Principle 1: There are No Innate A Priori Ideas

Table of Contents
How do simple ideas and impressions exist?
Which of the impressions and ideas are causes and effects?
I establish a general proposition: our simple ideas, in their first appearance, come from simple impressions.
- These impressions match those ideas.
- Those ideas exactly represent those impressions.
In other words:
- every simple impression has a correspondent idea
- every simple idea has a correspondent impression
This is the constant conjunction of resembling perceptions.
This means that:
- our correspondent impressions and ideas are connected
- the existence of the one influences the other.
This constant conjunction can never arise from chance.
It clearly shows a dependence of:
- the impressions on the ideas, or
- the ideas on the impressions.
Simple impressions always precede their correspondent ideas.

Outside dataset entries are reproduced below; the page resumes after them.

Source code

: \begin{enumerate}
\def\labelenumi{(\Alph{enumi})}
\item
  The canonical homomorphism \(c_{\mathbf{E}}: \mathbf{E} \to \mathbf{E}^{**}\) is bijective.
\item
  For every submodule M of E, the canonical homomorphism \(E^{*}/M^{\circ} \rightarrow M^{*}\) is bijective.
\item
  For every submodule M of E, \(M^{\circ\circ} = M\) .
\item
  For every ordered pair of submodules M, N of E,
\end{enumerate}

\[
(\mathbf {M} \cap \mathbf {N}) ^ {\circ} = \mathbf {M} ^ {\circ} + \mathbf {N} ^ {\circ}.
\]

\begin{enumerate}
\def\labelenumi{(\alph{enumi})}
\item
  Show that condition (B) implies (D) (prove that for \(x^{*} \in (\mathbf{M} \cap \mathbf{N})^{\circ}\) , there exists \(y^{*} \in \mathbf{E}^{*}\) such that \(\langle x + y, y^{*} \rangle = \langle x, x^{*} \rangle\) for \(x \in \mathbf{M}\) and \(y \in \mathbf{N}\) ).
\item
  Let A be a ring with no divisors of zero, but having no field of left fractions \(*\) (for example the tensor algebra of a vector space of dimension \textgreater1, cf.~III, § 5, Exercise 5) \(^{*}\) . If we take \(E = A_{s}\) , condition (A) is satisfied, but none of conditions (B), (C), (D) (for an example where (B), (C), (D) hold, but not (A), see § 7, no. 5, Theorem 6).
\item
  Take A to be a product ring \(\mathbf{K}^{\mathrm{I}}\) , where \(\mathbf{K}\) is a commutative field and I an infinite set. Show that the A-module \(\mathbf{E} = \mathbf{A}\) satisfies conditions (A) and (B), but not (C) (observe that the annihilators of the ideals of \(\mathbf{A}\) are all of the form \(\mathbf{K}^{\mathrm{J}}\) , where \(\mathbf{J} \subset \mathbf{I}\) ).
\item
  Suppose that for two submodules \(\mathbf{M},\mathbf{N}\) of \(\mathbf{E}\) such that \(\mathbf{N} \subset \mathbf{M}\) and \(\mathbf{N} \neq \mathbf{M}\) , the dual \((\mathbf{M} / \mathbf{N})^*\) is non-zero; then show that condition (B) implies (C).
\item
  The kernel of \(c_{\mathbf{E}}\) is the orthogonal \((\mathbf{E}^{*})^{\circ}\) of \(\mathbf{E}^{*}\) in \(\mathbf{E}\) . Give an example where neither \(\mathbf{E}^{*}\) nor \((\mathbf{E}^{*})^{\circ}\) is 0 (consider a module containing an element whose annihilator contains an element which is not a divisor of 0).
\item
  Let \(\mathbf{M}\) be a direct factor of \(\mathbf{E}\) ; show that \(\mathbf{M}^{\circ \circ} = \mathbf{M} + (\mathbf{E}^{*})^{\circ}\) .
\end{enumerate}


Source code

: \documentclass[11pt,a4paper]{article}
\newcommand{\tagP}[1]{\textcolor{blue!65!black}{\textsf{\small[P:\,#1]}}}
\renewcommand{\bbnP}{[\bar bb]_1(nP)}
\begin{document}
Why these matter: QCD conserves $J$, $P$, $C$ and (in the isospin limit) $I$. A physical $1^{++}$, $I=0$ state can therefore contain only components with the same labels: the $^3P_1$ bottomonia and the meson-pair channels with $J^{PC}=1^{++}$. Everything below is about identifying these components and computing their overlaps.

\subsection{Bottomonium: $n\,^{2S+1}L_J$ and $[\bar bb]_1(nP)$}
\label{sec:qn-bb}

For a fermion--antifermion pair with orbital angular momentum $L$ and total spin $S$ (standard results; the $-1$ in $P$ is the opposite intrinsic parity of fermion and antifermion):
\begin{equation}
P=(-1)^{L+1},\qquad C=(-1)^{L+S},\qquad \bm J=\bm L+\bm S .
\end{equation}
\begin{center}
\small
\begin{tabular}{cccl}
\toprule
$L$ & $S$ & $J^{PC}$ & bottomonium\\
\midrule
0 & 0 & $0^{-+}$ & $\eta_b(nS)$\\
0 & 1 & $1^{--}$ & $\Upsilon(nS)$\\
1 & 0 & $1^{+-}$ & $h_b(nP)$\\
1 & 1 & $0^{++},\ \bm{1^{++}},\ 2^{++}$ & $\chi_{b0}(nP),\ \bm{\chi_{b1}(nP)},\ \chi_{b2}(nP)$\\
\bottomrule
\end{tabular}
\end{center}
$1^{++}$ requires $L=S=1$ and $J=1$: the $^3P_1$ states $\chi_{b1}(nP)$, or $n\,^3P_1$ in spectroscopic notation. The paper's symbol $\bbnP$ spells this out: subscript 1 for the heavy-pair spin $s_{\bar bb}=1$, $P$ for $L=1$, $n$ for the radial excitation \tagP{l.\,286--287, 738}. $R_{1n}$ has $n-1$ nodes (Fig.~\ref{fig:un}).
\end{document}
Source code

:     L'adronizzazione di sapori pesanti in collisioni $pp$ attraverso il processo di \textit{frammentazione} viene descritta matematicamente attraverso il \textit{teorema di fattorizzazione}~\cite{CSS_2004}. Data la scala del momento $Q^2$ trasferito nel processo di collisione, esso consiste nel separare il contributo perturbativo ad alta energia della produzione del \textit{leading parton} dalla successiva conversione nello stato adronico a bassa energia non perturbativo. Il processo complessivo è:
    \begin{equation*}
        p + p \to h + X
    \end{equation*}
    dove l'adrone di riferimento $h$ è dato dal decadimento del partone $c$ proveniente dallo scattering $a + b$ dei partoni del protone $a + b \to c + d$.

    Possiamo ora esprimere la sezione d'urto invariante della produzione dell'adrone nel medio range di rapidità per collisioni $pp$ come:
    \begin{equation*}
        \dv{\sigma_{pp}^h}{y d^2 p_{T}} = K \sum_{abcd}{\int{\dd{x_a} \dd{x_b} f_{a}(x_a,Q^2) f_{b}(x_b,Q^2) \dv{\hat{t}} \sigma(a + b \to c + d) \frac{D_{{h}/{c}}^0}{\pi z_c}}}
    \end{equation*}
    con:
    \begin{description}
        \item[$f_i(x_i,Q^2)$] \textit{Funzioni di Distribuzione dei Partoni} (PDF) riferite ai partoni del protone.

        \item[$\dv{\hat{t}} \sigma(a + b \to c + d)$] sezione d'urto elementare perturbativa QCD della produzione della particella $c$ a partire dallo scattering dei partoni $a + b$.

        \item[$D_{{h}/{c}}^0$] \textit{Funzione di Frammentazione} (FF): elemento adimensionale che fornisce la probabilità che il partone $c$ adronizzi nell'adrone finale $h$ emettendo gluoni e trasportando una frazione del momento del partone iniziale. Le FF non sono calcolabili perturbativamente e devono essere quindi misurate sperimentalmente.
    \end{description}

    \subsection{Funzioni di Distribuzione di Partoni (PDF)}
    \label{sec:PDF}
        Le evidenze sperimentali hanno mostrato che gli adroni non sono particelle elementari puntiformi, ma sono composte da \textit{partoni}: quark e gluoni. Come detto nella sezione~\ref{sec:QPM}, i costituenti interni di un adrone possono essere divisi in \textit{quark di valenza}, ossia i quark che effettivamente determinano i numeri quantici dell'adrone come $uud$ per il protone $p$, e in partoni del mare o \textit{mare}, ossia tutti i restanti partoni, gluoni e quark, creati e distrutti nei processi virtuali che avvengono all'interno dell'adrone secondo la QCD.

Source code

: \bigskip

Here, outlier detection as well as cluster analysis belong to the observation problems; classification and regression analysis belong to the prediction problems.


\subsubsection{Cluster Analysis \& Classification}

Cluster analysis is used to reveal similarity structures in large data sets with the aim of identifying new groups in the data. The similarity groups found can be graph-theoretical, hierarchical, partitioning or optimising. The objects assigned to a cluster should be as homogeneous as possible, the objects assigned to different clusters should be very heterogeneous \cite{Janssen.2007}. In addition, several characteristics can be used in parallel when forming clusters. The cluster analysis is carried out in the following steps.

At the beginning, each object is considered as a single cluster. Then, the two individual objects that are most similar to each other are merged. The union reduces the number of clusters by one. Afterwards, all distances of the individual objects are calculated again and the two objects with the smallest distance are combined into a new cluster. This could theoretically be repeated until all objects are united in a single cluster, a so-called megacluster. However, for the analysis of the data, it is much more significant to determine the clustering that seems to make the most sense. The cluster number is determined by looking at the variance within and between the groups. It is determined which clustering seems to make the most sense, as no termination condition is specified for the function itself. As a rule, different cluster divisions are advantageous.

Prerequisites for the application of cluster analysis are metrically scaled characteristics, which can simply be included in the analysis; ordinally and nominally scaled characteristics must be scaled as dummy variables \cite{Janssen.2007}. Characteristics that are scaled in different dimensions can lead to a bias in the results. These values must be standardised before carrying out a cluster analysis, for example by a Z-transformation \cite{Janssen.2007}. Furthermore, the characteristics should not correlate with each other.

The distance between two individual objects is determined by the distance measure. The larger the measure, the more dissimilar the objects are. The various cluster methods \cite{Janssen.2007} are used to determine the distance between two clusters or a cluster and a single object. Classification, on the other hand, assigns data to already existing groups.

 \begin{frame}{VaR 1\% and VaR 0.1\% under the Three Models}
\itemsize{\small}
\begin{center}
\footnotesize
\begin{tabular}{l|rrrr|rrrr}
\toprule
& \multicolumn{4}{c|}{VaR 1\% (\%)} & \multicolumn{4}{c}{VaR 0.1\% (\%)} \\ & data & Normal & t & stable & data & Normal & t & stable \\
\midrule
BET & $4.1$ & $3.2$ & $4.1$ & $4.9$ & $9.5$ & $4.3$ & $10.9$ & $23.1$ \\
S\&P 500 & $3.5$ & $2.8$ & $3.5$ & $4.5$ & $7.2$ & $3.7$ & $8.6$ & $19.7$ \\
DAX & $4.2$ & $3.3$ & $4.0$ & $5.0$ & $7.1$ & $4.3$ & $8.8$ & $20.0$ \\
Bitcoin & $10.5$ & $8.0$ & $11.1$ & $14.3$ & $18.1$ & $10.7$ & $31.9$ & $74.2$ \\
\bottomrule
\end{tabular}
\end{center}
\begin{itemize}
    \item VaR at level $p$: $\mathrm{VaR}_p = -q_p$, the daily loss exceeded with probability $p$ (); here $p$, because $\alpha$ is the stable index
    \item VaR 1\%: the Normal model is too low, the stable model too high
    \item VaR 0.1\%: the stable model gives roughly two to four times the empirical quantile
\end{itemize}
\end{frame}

Thinking of a thing does not lead to that thing existing in reality.
But we get ideas from things in reality.
The constant conjunction of our resembling perceptions shows that impressions cause ideas.
Exception and Limitation of the General Maxim
If the senses are faulty, as when one is born blind or deaf, the impressions and their correspondent ideas are lost.
Their smallest traces never appear in the mind.
This is true where the senses are:
- entirely destroyed, and
- never used.
We cannot create an idea of a pineapple’s taste without tasting it.
This shows that it is not absolutely impossible for ideas to go before their impressions.
Principle 1: There are No Innate A Priori Ideas
This is my first principle in the science of human nature.
This question on the sequence of our impressions or ideas is the same as the question whether:
- there are any innate ideas [ a priori ], or
- all ideas are derived from sensation and reflection. [ a posteriori ]
To prove that the ideas of space and colour are not innate, philosophers only show that ideas are conveyed by our senses.
To prove that the ideas of passion and desire are not innate, they say that we already have an experience of these emotions in ourselves.
These arguments only prove that ideas are preceded by other more lively perceptions:
- from which they are derived, and
- which they represent.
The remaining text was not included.